Tories trail public on climate change: poll
By Bruce Cheadle
THE CANADIAN PRESS
OTTAWA — Rich countries such as Canada need to commit to aggressive new targets to curb global warming, regardless of what less-developed nations do, say a majority of respondents to a new poll.
The Canadian Press Harris-Decima survey suggests voters may be out in front of the Conservative government when it comes to negotiating a new global treaty on climate change.
By a two-to-one margin (62-27), respondents said they believed Canada and the United States have a responsibility “to set higher and harder targets” for greenhouse-gas reductions than “fast-growing” countries such as China and India.
Prime Minister Stephen Harper and his ministers have consistently argued that the Kyoto Protocol was seriously flawed and that the next global agreement must include all developing nations if it is to be effective.

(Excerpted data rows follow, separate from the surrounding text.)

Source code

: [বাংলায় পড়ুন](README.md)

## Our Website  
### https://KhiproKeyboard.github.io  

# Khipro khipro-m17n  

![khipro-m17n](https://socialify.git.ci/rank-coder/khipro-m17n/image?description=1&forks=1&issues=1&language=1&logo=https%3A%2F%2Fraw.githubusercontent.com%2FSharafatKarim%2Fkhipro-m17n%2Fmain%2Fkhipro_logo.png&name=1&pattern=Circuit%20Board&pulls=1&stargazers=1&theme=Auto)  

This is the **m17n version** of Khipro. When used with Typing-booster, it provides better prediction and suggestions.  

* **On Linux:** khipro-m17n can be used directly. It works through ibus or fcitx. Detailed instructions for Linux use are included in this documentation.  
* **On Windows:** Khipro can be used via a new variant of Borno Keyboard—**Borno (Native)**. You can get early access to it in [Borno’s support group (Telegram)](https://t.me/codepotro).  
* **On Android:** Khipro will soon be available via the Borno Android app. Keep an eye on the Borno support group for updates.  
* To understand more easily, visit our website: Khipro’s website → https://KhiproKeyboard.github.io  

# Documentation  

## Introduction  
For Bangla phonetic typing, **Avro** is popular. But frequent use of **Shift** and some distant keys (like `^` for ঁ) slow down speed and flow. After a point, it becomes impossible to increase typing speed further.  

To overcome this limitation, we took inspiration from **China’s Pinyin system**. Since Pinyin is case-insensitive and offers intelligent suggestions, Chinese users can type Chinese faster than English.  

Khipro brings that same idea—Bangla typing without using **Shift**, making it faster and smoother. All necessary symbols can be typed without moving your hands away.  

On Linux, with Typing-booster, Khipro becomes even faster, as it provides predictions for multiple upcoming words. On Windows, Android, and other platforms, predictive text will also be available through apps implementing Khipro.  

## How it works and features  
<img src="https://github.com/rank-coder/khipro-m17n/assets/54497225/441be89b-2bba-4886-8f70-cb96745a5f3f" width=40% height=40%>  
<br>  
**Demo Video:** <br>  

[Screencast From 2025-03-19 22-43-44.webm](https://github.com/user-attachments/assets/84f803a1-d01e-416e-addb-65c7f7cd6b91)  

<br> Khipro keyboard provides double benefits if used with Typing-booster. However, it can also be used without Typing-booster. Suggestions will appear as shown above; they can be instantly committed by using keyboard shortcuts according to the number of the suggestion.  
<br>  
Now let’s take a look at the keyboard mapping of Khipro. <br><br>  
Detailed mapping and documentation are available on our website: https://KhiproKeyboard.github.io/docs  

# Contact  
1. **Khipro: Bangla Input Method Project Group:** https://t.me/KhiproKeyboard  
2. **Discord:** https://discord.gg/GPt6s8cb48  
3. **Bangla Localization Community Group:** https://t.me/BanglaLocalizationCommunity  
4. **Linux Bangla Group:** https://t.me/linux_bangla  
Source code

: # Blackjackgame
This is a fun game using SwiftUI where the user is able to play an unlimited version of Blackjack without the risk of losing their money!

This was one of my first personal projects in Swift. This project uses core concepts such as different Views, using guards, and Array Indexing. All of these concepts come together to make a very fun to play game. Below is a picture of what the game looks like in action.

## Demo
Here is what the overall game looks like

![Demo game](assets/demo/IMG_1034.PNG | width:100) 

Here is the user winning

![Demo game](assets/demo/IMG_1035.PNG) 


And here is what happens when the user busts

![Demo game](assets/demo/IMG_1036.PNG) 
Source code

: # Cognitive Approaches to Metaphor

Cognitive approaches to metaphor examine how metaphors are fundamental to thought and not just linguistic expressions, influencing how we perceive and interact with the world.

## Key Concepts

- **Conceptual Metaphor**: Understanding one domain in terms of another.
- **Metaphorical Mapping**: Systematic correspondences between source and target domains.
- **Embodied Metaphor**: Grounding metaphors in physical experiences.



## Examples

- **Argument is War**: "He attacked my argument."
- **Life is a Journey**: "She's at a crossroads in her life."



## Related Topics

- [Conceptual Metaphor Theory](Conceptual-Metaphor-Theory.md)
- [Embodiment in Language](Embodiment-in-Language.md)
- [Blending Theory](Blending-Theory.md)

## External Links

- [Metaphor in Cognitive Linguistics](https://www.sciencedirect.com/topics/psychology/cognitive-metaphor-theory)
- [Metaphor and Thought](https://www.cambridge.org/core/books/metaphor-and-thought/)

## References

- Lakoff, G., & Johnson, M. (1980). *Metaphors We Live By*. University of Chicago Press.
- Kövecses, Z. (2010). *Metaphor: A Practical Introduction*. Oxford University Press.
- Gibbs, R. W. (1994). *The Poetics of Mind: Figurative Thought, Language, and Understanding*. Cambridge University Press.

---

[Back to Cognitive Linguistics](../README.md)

Environment Minister Jim Prentice was quoted this week saying he’s not optimistic that such a deal can be completed in December at a United Nations conference in Copenhagen.
“I have to take a realistic view that, given the amount of work that remains to be done, we’re running out of time,” Prentice told the Globe and Mail.
Fifty-six per cent of the more than 1,000 Canadians surveyed by Harris-Decima didn’t believe Canada’s approach to climate change is ambitious enough or aggressive enough, with 34 per cent saying it was about right and seven per cent saying it was too ambitious.
Pollster Doug Anderson suggested Friday the Conservative climate-change argument has been heard by Canadians, and rejected.
“I think (the poll) is Canadians trying to send a message themselves,” Anderson said in an interview.
Almost three-quarters of respondents said the current focus on the environment is not going far enough.
Environmental polls have been influenced by strong emotions for years now, said Anderson: “One of the emotions we hear from people is that this is such a serious issue that we really want to see action.”
That emotion, added the pollster, can drive opinion responses that “aren’t totally rational.”
Canada, the United States and Australia are among developed nations who want to ensure the next climate-change treaty leverages global buy-in — and a global effort is broadly endorsed by Canadians, Anderson argues.
But the poll found that a strong majority of respondents in every region except Alberta endorsed the notion of developed countries doing more, rather than waiting to commit “until fast-growing countries like India and China do the same.”
Albertans were evenly split on the question, while self-identified Conservative supporters only marginally favoured early Canadian action.
In terms of influencing government support, Anderson said the environment remains high on Canadians’ priority list but has been superseded by economic concerns.
“Right now I don’t think environment is the issue that necessarily makes (voters) say ‘that’s why I think these people should be running the place.”’
He doesn’t see the Dec. 7-18 Copenhagen summit as a make-or-break time for the Harper government. “I think Copenhagen is probably going to refocus attention,” said the pollster.
The telephone survey, conducted Oct. 15-19, has a margin of error of plus or minus 3.1 percentage points, 19 times in 20.